What can I say? I connected with you the moment we met. You made me laugh in the most serious of circumstances. You were a rebel like me, but you didn’t care about showing it or not showing it. It came out every time I was around you.
We’d laugh in almost all the so-called serious moments with a language of our own. It’s almost like you knew just how funny life was. I admired you. You’re the type of woman who I look up to. Relate to. There’s something so intriguingly quirky about you. You were meant to do what you do. In fact, I believe you’re meant to do more. That’s how much I esteem you.
But you’re a knife, and I forget that sometimes. And when you slice through me, I’m left into pieces. And when you walk over them, I’m forever disheveled. I’m not as strong as you. In fact, I’m still a mush.
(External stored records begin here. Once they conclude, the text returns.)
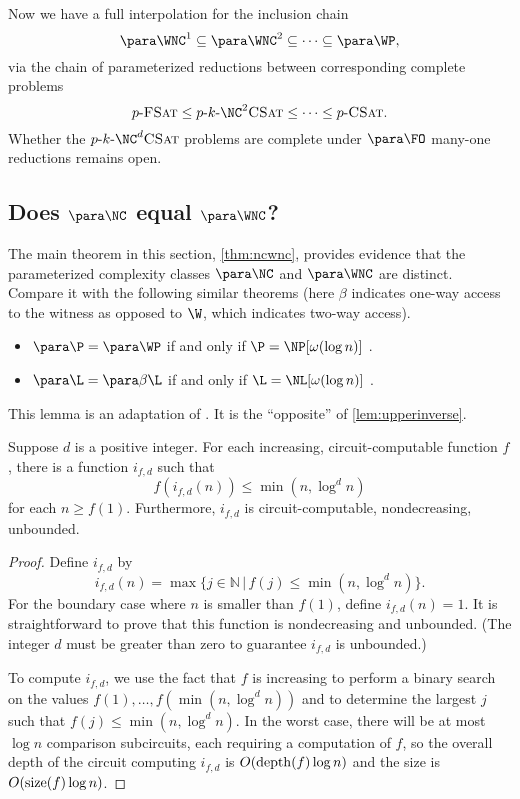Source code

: Now we have a full interpolation for the inclusion chain
\[
\para \WNC^1 \subseteq \para \WNC^2 \subseteq \dotsb \subseteq \para \WP,
\]
via the chain of parameterized reductions between corresponding complete problems
\[
\pFSAT \leq p \dash k \dash \NC^2 \textsc{CSat} \leq \dotsb \leq p \dash \textsc{CSat}.
\]
Whether the $\pNCSAT$ problems are complete under $\para \FO$ many-one reductions remains open.

\subsection{Does \texorpdfstring{$\para \NC$}{paraNC} equal \texorpdfstring{$\para \WNC$}{paraWNC}?}
\label{sec:fppwpp}

The main theorem in this section, \autoref{thm:ncwnc}, provides evidence that the parameterized complexity classes $\para \NC$ and $\para \WNC$ are distinct.
Compare it with the following similar theorems (here $\beta$ indicates one-way access to the witness as opposed to $\W$, which indicates two-way access).
\begin{itemize}
\item $\para \P = \para \WP$ if and only if $\P = \NP[\omega(\log n)]$ \autocite[Theorem~3.29]{fg06}.
\item $\para \L = \para \beta \L$ if and only if $\L = \NL[\omega(\log n)]$ \autocite[Theorem~15]{cm14}.
\end{itemize}

This lemma is an adaptation of \autocite[Lemma~3.24]{fg06}.
It is the ``opposite'' of \autoref{lem:upperinverse}.

\begin{lemma}\label{lem:lowerinverse}
  Suppose $d$ is a positive integer.
  For each increasing, circuit-computable function $f$, there is a function $i_{f, d}$ such that
  \[
  f(i_{f, d}(n)) \leq \min(n, \log^d n)
  \]
  for each $n \geq f(1)$.
  Furthermore, $i_{f, d}$ is circuit-computable, nondecreasing, unbounded.
\end{lemma}
\begin{proof}
  Define $i_{f, d}$ by
  \[
  i_{f, d}(n) = \max\{ j \in \mathbb{N} \, | \, f(j) \leq \min(n, \log^d n) \}.
  \]
  For the boundary case where $n$ is smaller than $f(1)$, define $i_{f, d}(n) = 1$.
  It is straightforward to prove that this function is nondecreasing and unbounded.
  (The integer $d$ must be greater than zero to guarantee $i_{f, d}$ is unbounded.)

  To compute $i_{f, d}$, we use the fact that $f$ is increasing to perform a binary search on the values $f(1), \dotsc, f(\min(n, \log^d n))$ and to determine the largest $j$ such that $f(j) \leq \min(n, \log^d n)$.
  In the worst case, there will be at most $\log n$ comparison subcircuits, each requiring a computation of $f$, so the overall depth of the circuit computing $i_{f, d}$ is $O(\operatorname{depth}(f) \log n)$ and the size is $O(\operatorname{size}(f) \log n)$.
\end{proof}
And now every time you laugh, I shrivel.
And every time you shine, I wane.
And every time you float around, I grow heavier, and heavier. I’m so tired.
When I see you, our talks are painfully casual. You know– those stupid, annoying types of talks? The talks that are so fake, shallow, and we both know it?
Because in your soul you know how passionate I am.
But here I am, all rusted up in front of you. Changed. And it’s the saddest thing in the world that our friendship has dissipated.
I don’t express it. I want it all to disappear, including you. But that’s just because it’s easier to erase things than to miss them.
But you’ll never know this, ‘cause you’ll never read this. And if your soul ever does,
I hope you know,
that I’m still there deep inside, and I miss you.